▶ [REQUIRED ACTION]:
In the data below, which lines hold "FurWaz"? Copy every one.

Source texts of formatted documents
►
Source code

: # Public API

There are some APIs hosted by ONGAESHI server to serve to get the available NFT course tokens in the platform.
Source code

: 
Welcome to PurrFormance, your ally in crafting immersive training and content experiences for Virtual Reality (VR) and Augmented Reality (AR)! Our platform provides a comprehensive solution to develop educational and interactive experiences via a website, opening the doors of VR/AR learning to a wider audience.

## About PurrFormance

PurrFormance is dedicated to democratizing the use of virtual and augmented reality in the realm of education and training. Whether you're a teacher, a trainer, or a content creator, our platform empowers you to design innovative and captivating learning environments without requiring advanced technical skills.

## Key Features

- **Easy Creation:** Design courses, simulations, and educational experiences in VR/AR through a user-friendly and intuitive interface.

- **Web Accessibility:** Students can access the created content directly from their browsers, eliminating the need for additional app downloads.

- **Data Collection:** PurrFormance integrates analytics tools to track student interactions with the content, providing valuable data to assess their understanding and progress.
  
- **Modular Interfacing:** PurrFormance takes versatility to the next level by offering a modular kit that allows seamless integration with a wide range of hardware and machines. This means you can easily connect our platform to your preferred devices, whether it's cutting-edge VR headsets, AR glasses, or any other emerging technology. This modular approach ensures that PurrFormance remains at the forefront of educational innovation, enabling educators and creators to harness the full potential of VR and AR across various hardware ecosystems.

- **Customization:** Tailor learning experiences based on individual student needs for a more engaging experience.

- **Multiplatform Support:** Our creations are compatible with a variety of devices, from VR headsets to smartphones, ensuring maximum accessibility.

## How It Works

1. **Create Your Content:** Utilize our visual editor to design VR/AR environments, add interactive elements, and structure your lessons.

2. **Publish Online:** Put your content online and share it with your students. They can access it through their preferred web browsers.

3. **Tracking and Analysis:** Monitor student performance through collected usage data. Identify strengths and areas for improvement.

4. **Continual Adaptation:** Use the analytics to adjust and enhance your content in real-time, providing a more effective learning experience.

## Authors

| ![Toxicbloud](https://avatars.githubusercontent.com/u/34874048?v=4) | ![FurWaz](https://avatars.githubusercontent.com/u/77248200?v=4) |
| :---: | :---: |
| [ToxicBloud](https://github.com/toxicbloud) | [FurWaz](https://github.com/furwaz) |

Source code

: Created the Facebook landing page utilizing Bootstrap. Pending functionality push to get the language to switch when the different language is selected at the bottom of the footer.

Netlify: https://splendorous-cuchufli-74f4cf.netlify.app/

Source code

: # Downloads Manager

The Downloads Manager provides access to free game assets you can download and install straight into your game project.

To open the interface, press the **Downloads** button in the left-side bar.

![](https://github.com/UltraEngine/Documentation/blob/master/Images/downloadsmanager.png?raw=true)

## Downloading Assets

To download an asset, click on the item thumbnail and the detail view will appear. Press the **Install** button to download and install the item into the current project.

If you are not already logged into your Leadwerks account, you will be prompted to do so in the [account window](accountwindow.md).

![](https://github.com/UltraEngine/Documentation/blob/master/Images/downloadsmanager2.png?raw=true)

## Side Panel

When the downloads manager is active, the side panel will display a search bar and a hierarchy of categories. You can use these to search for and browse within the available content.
◄
▶ [ANSWER SECTION]:
| ![Toxicbloud](https://avatars.githubusercontent.com/u/34874048?v=4) | ![FurWaz](https://avatars.githubusercontent.com/u/77248200?v=4) |
| [ToxicBloud](https://github.com/toxicbloud) | [FurWaz](https://github.com/furwaz) |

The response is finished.